Yearning those emotions
I don’t know if it’s just because I’m getting old, but my interest in flamenco shows is decreasing day after day.
I don’t know if it’s just because I’m getting old, but my interest in flamenco shows is decreasing day after day. I think that my mind keeps drifting to those days, forty years ago, when I would hear an aficionado singing in a tavern, without guitar or palmas, and it would literally move me to tears. Back then, in those years, I would have never imagined that I would ever write about flamenco in a newspaper, and I just enjoyed that emotion produced by good cante.
Before I ever listened to professional cantaores on stages, I just would go to the bars and peñas of Seville and listen to good aficionados, whom I would soon befriend to keep enjoying the party. These were bricklayers, car mechanics, cowboys, shopkeepers or waiters, who would get together in their free time to have fun. There was never a starting time, or an ending time. People didn’t bother looking at their watches. Naturally, no one would charge for singing or for playing the guitar, and everyone would pay for their own drinks and food.
Some of these bars where flamenco aficionados used to meet ended up becoming peñas flamencas, with a president, board of directors, a stage and (not always) a box office. cantaores and their guitarists would perform their recitals and, after they finished, the aficionados would hang out at the peña instead of going home, to keep the party going. The cantaor and the guitarist would generally leave, though, seldom staying to share with the humble aficionados, I guess because they were meant to keep to themselves.

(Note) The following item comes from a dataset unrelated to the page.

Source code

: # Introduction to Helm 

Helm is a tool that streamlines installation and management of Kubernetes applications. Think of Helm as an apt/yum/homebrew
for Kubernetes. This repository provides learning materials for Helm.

That’s was the environment where I became an aficionado and I’m starting to miss it a lot. Whenever I have the chance to have a good time with aficionados in the private room of some bar or peña flamenca, I do it without thinking it twice, because I think that’s where I have the best of times. I still enjoy going to the theatre to watch a good show, which is something I do often because I’m a flamenco critic and that’s part of my job. Sometimes I enjoy these shows just because flamenco is what I like the most, above anything else. Yet, before I get sidetracked, what I like less and less are those artists who like to put on a show, seeking applause and wanting to be adored like God.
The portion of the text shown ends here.